In Early Morning
English is not sufficient to say
the sound of a thousand silver dollar aspen leaves
-wafer thin and diaphanous-
moving rapidly back and forth in morning breeze
knocking into each other
delicately, like millions of heeled dance steps
heard in the wash of a hundred mile distance.
Light filters through them as they move,
cupping and dropping the shine-spill
from tiny green fingertips.
Across the road where I stand silent
struck still
watching and listening,
the ponderosas are answering with a sigh.
It comes through the multitude of faintly flexing needles,
It comes swimming around their many trunks
with cracked skin like old women
who have stood with their ankles in the wet ground for centuries.
The sun is rising over fan rock in the
east and this music will fade
with the movement of light.
In sixty seconds’ time
this pre-birth hush of
hanging in infinity
and the quiet sense that
all is done,
all accomplished,
all set right- will pass.
The sun will top hunter mesa and
awake the people and mules in the campground below.
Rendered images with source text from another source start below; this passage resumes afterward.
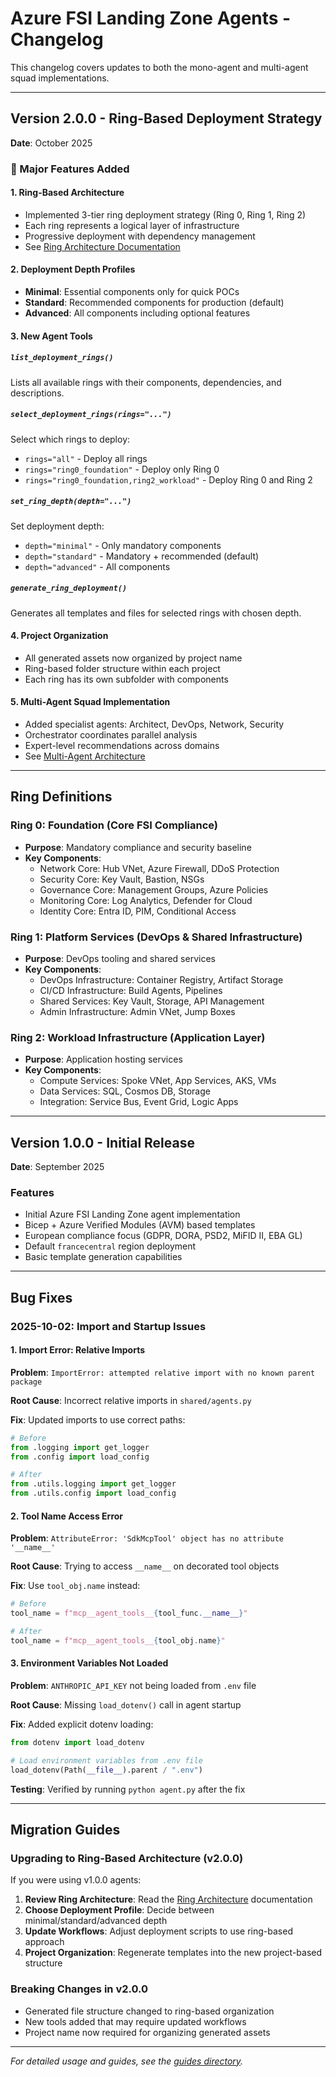 # Azure FSI Landing Zone Agents - Changelog

This changelog covers updates to both the mono-agent and multi-agent squad implementations.

---

## Version 2.0.0 - Ring-Based Deployment Strategy

**Date**: October 2025

### 🎯 Major Features Added

#### 1. **Ring-Based Architecture**
- Implemented 3-tier ring deployment strategy (Ring 0, Ring 1, Ring 2)
- Each ring represents a logical layer of infrastructure
- Progressive deployment with dependency management
- See [Ring Architecture Documentation](architecture/rings.md)

#### 2. **Deployment Depth Profiles**
- **Minimal**: Essential components only for quick POCs
- **Standard**: Recommended components for production (default)
- **Advanced**: All components including optional features

#### 3. **New Agent Tools**

##### `list_deployment_rings()`
Lists all available rings with their components, dependencies, and descriptions.

##### `select_deployment_rings(rings="...")`
Select which rings to deploy:
- `rings="all"` - Deploy all rings
- `rings="ring0_foundation"` - Deploy only Ring 0
- `rings="ring0_foundation,ring2_workload"` - Deploy Ring 0 and Ring 2

##### `set_ring_depth(depth="...")`
Set deployment depth:
- `depth="minimal"` - Only mandatory components
- `depth="standard"` - Mandatory + recommended (default)
- `depth="advanced"` - All components

##### `generate_ring_deployment()`
Generates all templates and files for selected rings with chosen depth.

#### 4. **Project Organization**
- All generated assets now organized by project name
- Ring-based folder structure within each project
- Each ring has its own subfolder with components

#### 5. **Multi-Agent Squad Implementation**
- Added specialist agents: Architect, DevOps, Network, Security
- Orchestrator coordinates parallel analysis
- Expert-level recommendations across domains
- See [Multi-Agent Architecture](architecture/multi-agent.md)

---

## Ring Definitions

### **Ring 0: Foundation (Core FSI Compliance)**
- **Purpose**: Mandatory compliance and security baseline
- **Key Components**:
  - Network Core: Hub VNet, Azure Firewall, DDoS Protection
  - Security Core: Key Vault, Bastion, NSGs
  - Governance Core: Management Groups, Azure Policies
  - Monitoring Core: Log Analytics, Defender for Cloud
  - Identity Core: Entra ID, PIM, Conditional Access

### **Ring 1: Platform Services (DevOps & Shared Infrastructure)**
- **Purpose**: DevOps tooling and shared services
- **Key Components**:
  - DevOps Infrastructure: Container Registry, Artifact Storage
  - CI/CD Infrastructure: Build Agents, Pipelines
  - Shared Services: Key Vault, Storage, API Management
  - Admin Infrastructure: Admin VNet, Jump Boxes

### **Ring 2: Workload Infrastructure (Application Layer)**
- **Purpose**: Application hosting services
- **Key Components**:
  - Compute Services: Spoke VNet, App Services, AKS, VMs
  - Data Services: SQL, Cosmos DB, Storage
  - Integration: Service Bus, Event Grid, Logic Apps

---

## Version 1.0.0 - Initial Release

**Date**: September 2025

### Features
- Initial Azure FSI Landing Zone agent implementation
- Bicep + Azure Verified Modules (AVM) based templates
- European compliance focus (GDPR, DORA, PSD2, MiFID II, EBA GL)
- Default `francecentral` region deployment
- Basic template generation capabilities

---

## Bug Fixes

### 2025-10-02: Import and Startup Issues

#### 1. Import Error: Relative Imports
**Problem**: `ImportError: attempted relative import with no known parent package`

**Root Cause**: Incorrect relative imports in `shared/agents.py`

**Fix**: Updated imports to use correct paths:
```python
# Before
from .logging import get_logger
from .config import load_config

# After
from .utils.logging import get_logger
from .utils.config import load_config
```

#### 2. Tool Name Access Error
**Problem**: `AttributeError: 'SdkMcpTool' object has no attribute '__name__'`

**Root Cause**: Trying to access `__name__` on decorated tool objects

**Fix**: Use `tool_obj.name` instead:
```python
# Before
tool_name = f"mcp__agent_tools__{tool_func.__name__}"

# After
tool_name = f"mcp__agent_tools__{tool_obj.name}"
```

#### 3. Environment Variables Not Loaded
**Problem**: `ANTHROPIC_API_KEY` not being loaded from `.env` file

**Root Cause**: Missing `load_dotenv()` call in agent startup

**Fix**: Added explicit dotenv loading:
```python
from dotenv import load_dotenv

# Load environment variables from .env file
load_dotenv(Path(__file__).parent / ".env")
```

**Testing**: Verified by running `python agent.py` after the fix

---

## Migration Guides

### Upgrading to Ring-Based Architecture (v2.0.0)

If you were using v1.0.0 agents:

1. **Review Ring Architecture**: Read the [Ring Architecture](architecture/rings.md) documentation
2. **Choose Deployment Profile**: Decide between minimal/standard/advanced depth
3. **Update Workflows**: Adjust deployment scripts to use ring-based approach
4. **Project Organization**: Regenerate templates into the new project-based structure

### Breaking Changes in v2.0.0
- Generated file structure changed to ring-based organization
- New tools added that may require updated workflows
- Project name now required for organizing generated assets

---

*For detailed usage and guides, see the [guides directory](guides/).*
In the valley where I pass summer days
the crew will push at their eyes with balled fists
and stumble to breakfast.
Aspen leaves have awakened outstretched plains of peace within me.
Their music will tickle, beckon, and lull my spirit through the day.
I will read about them in the words of poets
who have heard their music
or something exactly like it
in the Sahara or the mountains of Tibet.